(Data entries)
..............................

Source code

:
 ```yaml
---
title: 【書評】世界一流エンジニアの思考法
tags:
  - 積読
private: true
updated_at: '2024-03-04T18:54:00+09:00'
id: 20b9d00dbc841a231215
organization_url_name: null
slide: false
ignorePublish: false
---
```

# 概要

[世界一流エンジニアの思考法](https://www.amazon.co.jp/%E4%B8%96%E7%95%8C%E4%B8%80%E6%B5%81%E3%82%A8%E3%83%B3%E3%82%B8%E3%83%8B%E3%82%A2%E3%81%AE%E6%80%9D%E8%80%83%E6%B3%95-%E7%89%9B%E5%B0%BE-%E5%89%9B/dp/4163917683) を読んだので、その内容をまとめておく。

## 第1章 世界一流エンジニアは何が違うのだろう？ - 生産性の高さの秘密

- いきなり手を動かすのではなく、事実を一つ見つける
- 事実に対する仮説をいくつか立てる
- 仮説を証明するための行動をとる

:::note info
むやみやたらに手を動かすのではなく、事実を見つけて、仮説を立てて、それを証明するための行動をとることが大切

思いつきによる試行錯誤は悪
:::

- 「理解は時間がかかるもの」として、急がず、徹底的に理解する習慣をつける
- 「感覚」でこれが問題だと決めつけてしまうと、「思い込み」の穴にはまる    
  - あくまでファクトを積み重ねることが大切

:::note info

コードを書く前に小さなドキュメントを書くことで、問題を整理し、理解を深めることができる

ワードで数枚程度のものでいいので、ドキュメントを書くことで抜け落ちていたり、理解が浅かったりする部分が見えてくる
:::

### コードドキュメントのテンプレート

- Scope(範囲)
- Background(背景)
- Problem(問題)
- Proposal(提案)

..............................

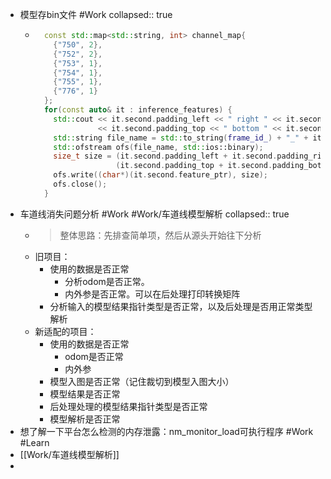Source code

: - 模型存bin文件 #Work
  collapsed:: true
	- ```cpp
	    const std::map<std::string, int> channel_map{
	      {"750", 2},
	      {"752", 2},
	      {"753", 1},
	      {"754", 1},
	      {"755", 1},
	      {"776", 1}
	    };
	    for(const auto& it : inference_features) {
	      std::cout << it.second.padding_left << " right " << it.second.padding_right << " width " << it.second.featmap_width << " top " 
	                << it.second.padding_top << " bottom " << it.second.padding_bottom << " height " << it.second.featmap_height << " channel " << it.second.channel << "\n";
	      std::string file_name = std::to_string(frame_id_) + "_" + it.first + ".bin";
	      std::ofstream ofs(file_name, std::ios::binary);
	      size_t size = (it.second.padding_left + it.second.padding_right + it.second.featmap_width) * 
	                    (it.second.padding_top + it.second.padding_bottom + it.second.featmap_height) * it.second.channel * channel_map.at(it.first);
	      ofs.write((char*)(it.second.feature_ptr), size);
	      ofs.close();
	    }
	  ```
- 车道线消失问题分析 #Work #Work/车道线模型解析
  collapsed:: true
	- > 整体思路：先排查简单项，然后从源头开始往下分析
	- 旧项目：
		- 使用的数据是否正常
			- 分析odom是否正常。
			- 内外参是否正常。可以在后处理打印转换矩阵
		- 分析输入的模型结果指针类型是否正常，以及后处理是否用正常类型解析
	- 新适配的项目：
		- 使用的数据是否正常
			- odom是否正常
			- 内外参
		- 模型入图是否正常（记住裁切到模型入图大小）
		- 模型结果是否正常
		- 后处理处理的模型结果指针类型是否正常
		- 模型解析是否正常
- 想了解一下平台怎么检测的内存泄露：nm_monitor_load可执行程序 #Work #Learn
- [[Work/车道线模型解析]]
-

..............................

#### [Activity]
Go through the data and show each line that holds "size".

#### [Answer section]
	      size_t size = (it.second.padding_left + it.second.padding_right + it.second.featmap_width) * 
	      ofs.write((char*)(it.second.feature_ptr), size);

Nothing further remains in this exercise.